Scenario 4: political turmoil
In the final scenario, we assume that the opposition succeeds in forging a grand coalition and beats Modi’s BJP in the general elections next year. Furthermore, we assume that losing the elections by Modi will result in government instability and the political reform agenda of the BJP will be put on hold by the newly-elected consortium. We incorporate this scenario in our models by doubling the value of our IHS Markit political risk measure from 2.4 now to 5 over a short horizon (see Figure A.4). After a newly-formed coalition has been installed, the political risk will level off to a value of 3, one standard deviation above current levels. In this scenario, the INR will lose almost 4%, but will make up for previous losses from 2021 onwards and appreciate somewhat more than 1% in the longer term (see grey line in Figure 7).
It is important to stress that the INR trajectories in our scenario analysis are estimated ceteris paribus, which means that we leave all other parameters unchanged. For instance, we only assess the direct impact of a higher oil price on the INR, whereas we know that high oil prices also lead to a deterioration of the current account and fiscal metrics, which produces second order or even third order effects on the INR. To keep matters simple, however, we abstract from these feedback loops. Incorporating all these effects without one framework would take us a step further towards dynamic computable general equilibrium (CGE) modelling, something which we would like to pick up in the future.
The INR rate is not completely at the mercy of external factors. The Indian government has been pursuing different strategies to prop up the rate of the INR. On Friday 14 September, Finance Minister Arun Jaitley announced that the government will curb non-necessary imports, boost export and re-emphasize its commitment to the fiscal deficit target of -3.3% for fiscal year 2018/2019. Moreover, the government wants to stimulate capital inflows, by relaxing rules for investment in Masala bonds, corporate bonds and allow manufacturing to raise short-term external commercial borrowings (ECBs). So far, the measures have hardly resulted in strengthening of the INR. Therefore, we certainly expect more government announcements going forward.

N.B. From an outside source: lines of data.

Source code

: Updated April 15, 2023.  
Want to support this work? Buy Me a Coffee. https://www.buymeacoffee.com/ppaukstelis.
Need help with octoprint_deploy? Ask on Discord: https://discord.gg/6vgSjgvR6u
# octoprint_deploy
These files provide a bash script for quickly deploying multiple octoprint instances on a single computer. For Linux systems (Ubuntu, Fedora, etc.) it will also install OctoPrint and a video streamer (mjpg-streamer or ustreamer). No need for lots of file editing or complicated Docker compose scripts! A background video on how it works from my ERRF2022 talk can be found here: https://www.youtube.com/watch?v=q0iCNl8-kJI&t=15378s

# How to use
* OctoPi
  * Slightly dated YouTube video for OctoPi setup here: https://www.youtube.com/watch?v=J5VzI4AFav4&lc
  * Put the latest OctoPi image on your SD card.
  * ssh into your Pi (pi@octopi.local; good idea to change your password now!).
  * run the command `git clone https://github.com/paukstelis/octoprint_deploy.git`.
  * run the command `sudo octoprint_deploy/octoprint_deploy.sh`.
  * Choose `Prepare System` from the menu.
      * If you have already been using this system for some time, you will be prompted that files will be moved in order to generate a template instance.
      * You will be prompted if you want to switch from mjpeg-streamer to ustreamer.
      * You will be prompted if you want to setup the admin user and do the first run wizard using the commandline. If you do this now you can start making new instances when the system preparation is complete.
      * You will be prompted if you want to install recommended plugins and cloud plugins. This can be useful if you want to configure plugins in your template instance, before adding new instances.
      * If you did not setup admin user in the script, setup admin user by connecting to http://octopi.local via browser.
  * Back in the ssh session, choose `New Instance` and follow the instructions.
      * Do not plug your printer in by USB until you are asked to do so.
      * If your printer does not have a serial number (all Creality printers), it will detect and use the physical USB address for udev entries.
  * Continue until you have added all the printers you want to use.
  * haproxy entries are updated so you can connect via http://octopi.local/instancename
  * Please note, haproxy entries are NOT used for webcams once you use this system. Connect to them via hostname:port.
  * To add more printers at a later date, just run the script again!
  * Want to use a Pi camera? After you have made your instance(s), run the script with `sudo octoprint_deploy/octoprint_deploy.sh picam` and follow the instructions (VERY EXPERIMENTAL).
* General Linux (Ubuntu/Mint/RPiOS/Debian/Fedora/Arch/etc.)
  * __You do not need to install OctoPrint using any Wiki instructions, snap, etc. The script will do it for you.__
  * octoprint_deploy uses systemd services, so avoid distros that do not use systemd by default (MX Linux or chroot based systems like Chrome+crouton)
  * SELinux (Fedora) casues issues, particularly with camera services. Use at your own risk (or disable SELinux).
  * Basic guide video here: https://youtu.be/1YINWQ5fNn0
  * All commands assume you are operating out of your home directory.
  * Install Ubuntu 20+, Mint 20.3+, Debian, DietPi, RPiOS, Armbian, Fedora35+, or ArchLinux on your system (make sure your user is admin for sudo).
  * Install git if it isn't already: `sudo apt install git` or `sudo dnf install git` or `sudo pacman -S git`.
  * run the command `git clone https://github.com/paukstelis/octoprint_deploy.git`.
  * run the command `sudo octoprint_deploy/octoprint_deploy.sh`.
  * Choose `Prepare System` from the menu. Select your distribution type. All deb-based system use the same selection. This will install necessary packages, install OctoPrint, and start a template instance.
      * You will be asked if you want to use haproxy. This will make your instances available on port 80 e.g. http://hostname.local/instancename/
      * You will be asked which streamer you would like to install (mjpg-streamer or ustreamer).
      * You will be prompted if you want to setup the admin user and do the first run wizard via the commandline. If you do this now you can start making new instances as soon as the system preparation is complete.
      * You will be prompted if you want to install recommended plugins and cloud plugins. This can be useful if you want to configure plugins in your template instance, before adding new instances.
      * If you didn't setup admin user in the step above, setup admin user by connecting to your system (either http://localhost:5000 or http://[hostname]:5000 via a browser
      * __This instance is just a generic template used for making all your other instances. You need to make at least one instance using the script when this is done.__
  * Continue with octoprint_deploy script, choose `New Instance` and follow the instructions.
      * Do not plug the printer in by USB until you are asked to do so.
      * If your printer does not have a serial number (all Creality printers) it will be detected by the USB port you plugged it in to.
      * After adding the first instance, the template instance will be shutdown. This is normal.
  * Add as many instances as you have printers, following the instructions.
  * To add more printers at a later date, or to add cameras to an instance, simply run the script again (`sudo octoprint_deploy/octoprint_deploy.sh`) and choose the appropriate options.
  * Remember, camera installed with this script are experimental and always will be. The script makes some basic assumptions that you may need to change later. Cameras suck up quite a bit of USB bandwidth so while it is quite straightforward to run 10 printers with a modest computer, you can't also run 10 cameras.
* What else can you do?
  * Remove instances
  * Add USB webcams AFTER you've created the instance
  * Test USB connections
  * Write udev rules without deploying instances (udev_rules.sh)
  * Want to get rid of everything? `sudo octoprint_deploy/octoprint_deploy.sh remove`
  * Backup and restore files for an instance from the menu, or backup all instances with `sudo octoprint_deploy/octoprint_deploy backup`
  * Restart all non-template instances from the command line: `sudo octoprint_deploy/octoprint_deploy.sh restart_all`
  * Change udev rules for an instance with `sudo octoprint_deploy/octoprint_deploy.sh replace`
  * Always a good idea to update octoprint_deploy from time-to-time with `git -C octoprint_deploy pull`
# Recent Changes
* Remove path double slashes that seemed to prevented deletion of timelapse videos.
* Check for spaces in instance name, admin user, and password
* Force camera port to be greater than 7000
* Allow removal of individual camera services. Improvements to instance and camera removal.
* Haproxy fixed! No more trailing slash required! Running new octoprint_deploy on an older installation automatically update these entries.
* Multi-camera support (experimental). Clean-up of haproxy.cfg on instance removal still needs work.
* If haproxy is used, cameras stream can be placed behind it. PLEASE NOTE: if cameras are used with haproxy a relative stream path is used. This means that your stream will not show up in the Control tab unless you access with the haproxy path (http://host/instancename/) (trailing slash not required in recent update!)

The big question is whether the RBI is also going to step in with its monetary policy. So far, the RBI has been intervening with INR 20bn on the foreign exchange market in the last couple of months to prop up the INR rate (Figure 9). Keep in mind, however, that interventions on the currency market are also a form of monetary tightening, as the central bank will buy local currencies in order to swap them for foreign currency (e.g. US dollars) on the forward market. Therefore, central banks will not be too keen to heavily use this type of intervention, as there is a downward risk of derailing the economic growth momentum. The RBI will also take into consideration what to do with its most important policy rates in the October Monetary Policy Committee (MPC). Admittedly, inflation has been on a downward trajectory and with flexible inflation targeting as its main policy objective, one might expect that the RBI wants to keep its rates on hold. We believe, however, that the RBI cannot run the risk to under-deliver. We do not expect the Fed to halt its tightening cycle before 2020, especially given the ongoing strong data that the US economy is showing. It does not take much imagination to see how under-delivering by the RBI vis-à-vis Fed rates could easily spur another round of capital outflows, result in further weakening of the INR and prop up inflationary risks. What’s more, we believe that the inflationary pressure in India has far from disappeared. The low inflation rates in July (4.2%) and Augustus (3.7%) were mainly due to very favourable food price developments and high core inflation of 6% should be taken as a sign on the wall.
If the current set of measures and monetary policy will fail to stop the INR from sliding further and further, the government will have to think of more unorthodox measures, such as capital controls or bilateral swap arrangement. Capital controls could encompass, e.g., a cap on outward direct investment for firms. However, authorities probably do not want to resort to such extreme measures, as it could take years to regain trust of investors once it has been damaged.
In the longer term, the government should think of ways to lower the dependency of the Indian economy on oil import, thereby making the economy and INR more resilient against fuel price swings. Social unrest is already increasing, as surging oil prices are eating away real disposable income of people in developing and emerging economies. Although India has been focusing on increasing investment in renewable energy, at the current levels this is still a drop in the ocean. Speeding up the energy transition in order to secure energy supply and make India less dependent on external volatile fluctuations might be the single best strategy for the Indian rupee in the long run.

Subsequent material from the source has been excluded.